Answer: Pumps are available in both submersible and external (out-of-pond models). Reputable water garden suppliers have charts and other information available that can help you select the best model and connecting equipment for your purposes. For the smaller pond, a submersible pump is the most economical.
Pumps are sized by gallons per hour (GPH) output at one foot of lift or height. Larger capacity pumps are rated by horsepower (hp). Manufacturers offer charts that break down the power of each size pump according to incremental heights of one foot. Some companies label pumps by GPH while others assign letter or number designations that require cross-referencing to charts.

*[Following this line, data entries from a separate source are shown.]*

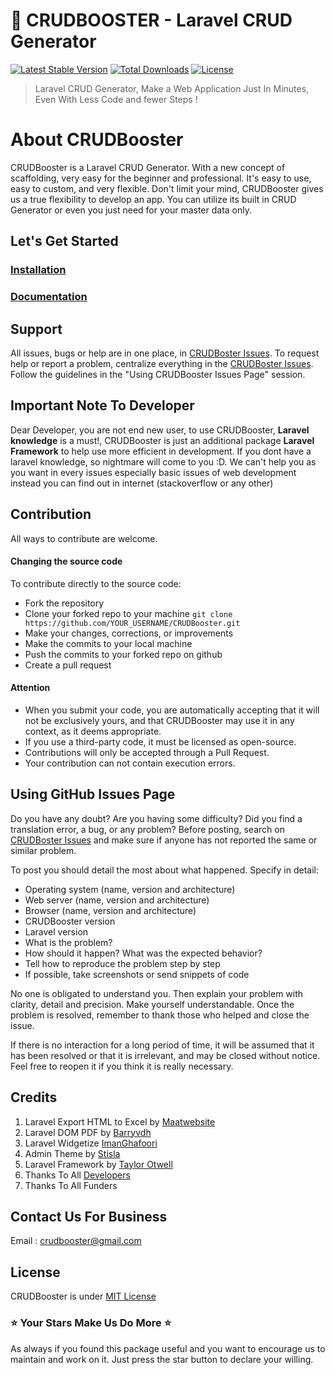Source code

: # :rocket: CRUDBOOSTER - Laravel CRUD Generator
[![Latest Stable Version](https://poser.pugx.org/crocodicstudio/crudbooster/v/stable)](https://packagist.org/packages/crocodicstudio/crudbooster)
[![Total Downloads](https://poser.pugx.org/crocodicstudio/crudbooster/downloads)](https://packagist.org/packages/crocodicstudio/crudbooster)
[![License](https://poser.pugx.org/crocodicstudio/crudbooster/license)](https://packagist.org/packages/crocodicstudio/crudbooster)

> Laravel CRUD Generator, Make a Web Application Just In Minutes, Even With Less Code and fewer Steps !

# About CRUDBooster
CRUDBooster is a Laravel CRUD Generator. With a new concept of scaffolding, very easy for the beginner and professional. It's easy to use, easy to custom, and very flexible. Don't limit your mind, CRUDBooster gives us a true flexibility to develop an app. You can utilize its built in CRUD Generator or even you just need for your master data only.

## Let's Get Started
### [Installation](/docs/en/installation.md)
### [Documentation](/docs/en/index.md)

## Support
All issues, bugs or help are in one place, in [CRUDBoster Issues](https://github.com/crocodic-studio/crudbooster/issues). To request help or report a problem, centralize everything in the [CRUDBoster Issues](https://github.com/crocodic-studio/crudbooster/issues). Follow the guidelines in the "Using CRUDBooster Issues Page" session.

## Important Note To Developer
Dear Developer, you are not end new user, to use CRUDBooster, **Laravel knowledge** is a must!, CRUDBooster is just an additional package **Laravel Framework** to help use more efficient in development. If you dont have a laravel knowledge, so nightmare will come to you :D. We can't help you as you want in every issues especially basic issues of web development instead you can find out in internet (stackoverflow or any other)

## Contribution

All ways to contribute are welcome. 

#### Changing the source code

To contribute directly to the source code:

- Fork the repository
- Clone your forked repo to your machine ```git clone https://github.com/YOUR_USERNAME/CRUDBooster.git```
- Make your changes, corrections, or improvements
- Make the commits to your local machine
- Push the commits to your forked repo on github 
- Create a pull request

#### Attention

- When you submit your code, you are automatically accepting that it will not be exclusively yours, and that CRUDBooster may use it in any context, as it deems appropriate.
- If you use a third-party code, it must be licensed as open-source.
- Contributions will only be accepted through a Pull Request.
- Your contribution can not contain execution errors.

## Using GitHub Issues Page

Do you have any doubt? Are you having some difficulty? Did you find a translation error, a bug, or any problem? Before posting, search on [CRUDBoster Issues](https://github.com/crocodic-studio/crudbooster/issues)  and make sure if anyone has not reported the same or similar problem.

To post you should detail the most about what happened. Specify in detail:

- Operating system (name, version and architecture)
- Web server (name, version and architecture)
- Browser (name, version and architecture)
- CRUDBooster version
- Laravel version
- What is the problem?
- How should it happen? What was the expected behavior?
- Tell how to reproduce the problem step by step
- If possible, take screenshots or send snippets of code

No one is obligated to understand you. Then explain your problem with clarity, detail and precision. Make yourself understandable. Once the problem is resolved, remember to thank those who helped and close the issue. 

If there is no interaction for a long period of time, it will be assumed that it has been resolved or that it is irrelevant, and may be closed without notice. Feel free to reopen it if you think it is really necessary.

## Credits
1. Laravel Export HTML to Excel by [Maatwebsite](https://github.com/Maatwebsite/Laravel-Excel)
2. Laravel DOM PDF by [Barryvdh](https://github.com/barryvdh/laravel-dompdf)
3. Laravel Widgetize [ImanGhafoori](https://github.com/imanghafoori1/laravel-widgetize)
4. Admin Theme by [Stisla](https://github.com/stisla/stisla)
5. Laravel Framework by [Taylor Otwell](https://github.com/laravel/laravel)
6. Thanks To All [Developers](https://github.com/wyyr/crudbooster/graphs/contributors)
7. Thanks To All Funders


## Contact Us For Business
Email : crudbooster@gmail.com

## License 
CRUDBooster is under [MIT License](https://opensource.org/licenses/MIT)


### :star: Your Stars Make Us Do More :star:
As always if you found this package useful and you want to encourage us to maintain and work on it. Just press the star button to declare your willing.
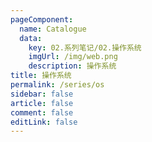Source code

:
 ```yaml
---
pageComponent:
  name: Catalogue
  data:
    key: 02.系列笔记/02.操作系统
    imgUrl: /img/web.png
    description: 操作系统
title: 操作系统
permalink: /series/os
sidebar: false
article: false
comment: false
editLink: false
---
```

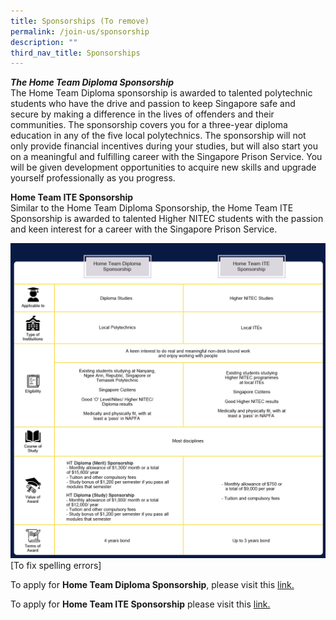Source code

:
 ```yaml
---
title: Sponsorships (To remove)
permalink: /join-us/sponsorship
description: ""
third_nav_title: Sponsorships
---
```



***The Home Team Diploma Sponsorship***<br>
The Home Team Diploma sponsorship is awarded to talented polytechnic students who have the drive and passion to keep Singapore safe and secure by making a difference in the lives of offenders and their communities. The sponsorship covers you for a three-year diploma education in any of the five local polytechnics. The sponsorship will not only provide financial incentives during your studies, but will also start you on a meaningful and fulfilling career with the Singapore Prison Service. You will be given development opportunities to acquire new skills and upgrade yourself professionally as you progress.

**Home Team ITE Sponsorship** <br>
Similar to the Home Team Diploma Sponsorship, the Home Team ITE Sponsorship is awarded to talented Higher NITEC students with the passion and keen interest for a career with the Singapore Prison Service.

![Alt text for image on Isomer site](/images/sps-sponsorships.png)
[To fix spelling errors]

To apply for **Home Team Diploma Sponsorship**, please visit this [link.](https://www.mha.gov.sg/careers/sponsorships/home-team-diploma-sponsorship)

To apply for **Home Team ITE Sponsorship** please visit this [link.](https://www.mha.gov.sg/careers/sponsorships/home-team-ite-sponsorship)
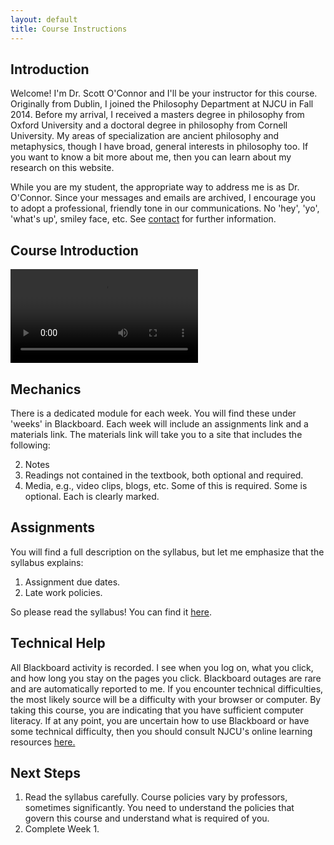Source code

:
 ```yaml
---
layout: default
title: Course Instructions
---
```


## Introduction

Welcome! I'm Dr. Scott O'Connor and I'll be your instructor for this course. Originally from Dublin, I joined the Philosophy Department at NJCU in Fall 2014. Before my arrival, I received a masters degree in philosophy from Oxford University and a doctoral degree in philosophy from Cornell University. My areas of specialization are ancient philosophy and metaphysics, though I have broad, general interests in philosophy too. If you want to know a bit more about me, then you can learn about my research on this website. 

While you are my student, the appropriate way to address me is as Dr. O'Connor. Since your messages and emails are archived, I encourage you to adopt a professional, friendly tone in our communications. No 'hey', 'yo', 'what's up', smiley face, etc. See [contact](/contact) for further information.

## Course Introduction

![movie](Summer140.mp4)

## Mechanics

There is a dedicated module for each week. You will find these under 'weeks' in Blackboard. Each week will include an assignments link and a materials link. The materials link will take you to a site that includes the following:  


2. Notes   
3. Readings not contained in the textbook, both optional and required.
5. Media, e.g., video clips, blogs, etc. Some of this is required. Some is optional. Each is clearly marked. 



## Assignments

You will find a full description on the syllabus, but let me emphasize that the syllabus explains: 

1. Assignment due dates. 
2. Late work policies. 

So please read the syllabus! You can find it [here](https://www.scottoconnor.org/examined/Syllabus.pdf).

## Technical Help

All Blackboard activity is recorded. I see when you log on, what you click, and how long you stay on the pages you click. Blackboard outages are rare and are automatically reported to me. If you encounter technical difficulties, the most likely source will be a difficulty with your browser or computer. By taking this course, you are indicating that you have sufficient computer literacy. If at any point, you are uncertain how to use Blackboard or have some technical difficulty, then you should consult NJCU's online learning resources [here.](https://www.njcu.edu/directories/offices-centers/information-technology/help-desk)



## Next Steps 

1. Read the syllabus carefully. Course policies vary by professors, sometimes significantly. You need to understand the policies that govern this course and understand what is required of you.  
2. Complete Week 1. 
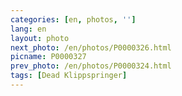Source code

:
 ```yaml
---
categories: [en, photos, '']
lang: en
layout: photo
next_photo: /en/photos/P0000326.html
picname: P0000327
prev_photo: /en/photos/P0000324.html
tags: [Dead Klippspringer]
---
```

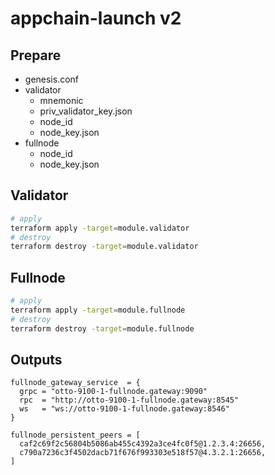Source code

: # appchain-launch v2

## Prepare

- genesis.conf
- validator
  - mnemonic
  - priv_validator_key.json
  - node_id
  - node_key.json
- fullnode
  - node_id
  - node_key.json

## Validator

```bash
# apply
terraform apply -target=module.validator
# destroy
terraform destroy -target=module.validator
```

## Fullnode

```bash
# apply
terraform apply -target=module.fullnode
# destroy
terraform destroy -target=module.fullnode
```

## Outputs

```text
fullnode_gateway_service  = {
  grpc = "otto-9100-1-fullnode.gateway:9090"
  rpc  = "http://otto-9100-1-fullnode.gateway:8545"
  ws   = "ws://otto-9100-1-fullnode.gateway:8546"
}

fullnode_persistent_peers = [
  caf2c69f2c56804b5086ab455c4392a3ce4fc0f5@1.2.3.4:26656,
  c790a7236c3f4502dacb71f676f993303e518f57@4.3.2.1:26656,
]
```
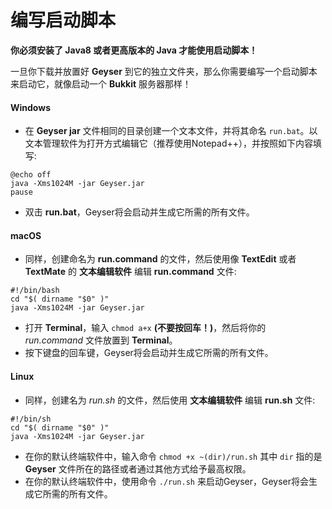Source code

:# 编写启动脚本

**你必须安装了 Java8 或者更高版本的 Java 才能使用启动脚本！**

一旦你下载并放置好 **Geyser** 到它的独立文件夹，那么你需要编写一个启动脚本来启动它，就像启动一个 **Bukkit** 服务器那样！

#### Windows

* 在 **Geyser jar** 文件相同的目录创建一个文本文件，并将其命名 `run.bat`。以文本管理软件为打开方式编辑它（推荐使用Notepad++），并按照如下内容填写:

```
@echo off
java -Xms1024M -jar Geyser.jar
pause
```

* 双击 **run.bat**，Geyser将会启动并生成它所需的所有文件。

#### macOS

* 同样，创建命名为 **run.command** 的文件，然后使用像 **TextEdit** 或者 **TextMate** 的 **文本编辑软件** 编辑 **run.command** 文件:

```
#!/bin/bash 
cd "$( dirname "$0" )" 
java -Xms1024M -jar Geyser.jar
```

* 打开 **Terminal**，输入 `chmod a+x` **(不要按回车！)**，然后将你的 _run.command_ 文件放置到 **Terminal**。
* 按下键盘的回车键，Geyser将会启动并生成它所需的所有文件。

#### Linux

* 同样，创建名为 _run.sh_ 的文件，然后使用 **文本编辑软件** 编辑 **run.sh** 文件:

```
#!/bin/sh 
cd "$( dirname "$0" )" 
java -Xms1024M -jar Geyser.jar
```

* 在你的默认终端软件中，输入命令 `chmod +x ~(dir)/run.sh` 其中 `dir` 指的是 **Geyser** 文件所在的路径或者通过其他方式给予最高权限。
* 在你的默认终端软件中，使用命令 `./run.sh` 来启动Geyser，Geyser将会生成它所需的所有文件。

It is recommended that the water in a basic pond be turned between ? to 1 times per hour. A 500-galon pond should have at least a 500 Gallon Per Hour pump. When sizing a pump for a pond there are a few other considerations. How high will the pump have to lift water? Will there be a waterfall, fountain or statuary? Will there be filters? All of these variables reduce the amount of flow, which could affect water quality and clarity.
To determine the pump required for your pond, estimate the vertical height from the top of your pump to the top of your waterfall or stream. Add another foot of height or lift for every 10 feet of hosing you will be using. This will allow for loss of volume from resistance within the hose. A general rule of thumb is to figure your stream/waterfall requirement as 150 gallons per hour per inch width of the spillway or channel. For example, if your stream or waterfall spillway will be 10 inches wide, you will need a pump that produces a flow of 1500 gallons per hour (at whatever combined height of the feature and another foot of height for every ten feet of hosing to get there). You can use a valve to adjust the pumps flow to what you want. You cannot increase the pumps capacity. Always purchase a pump that will more than handle your needs.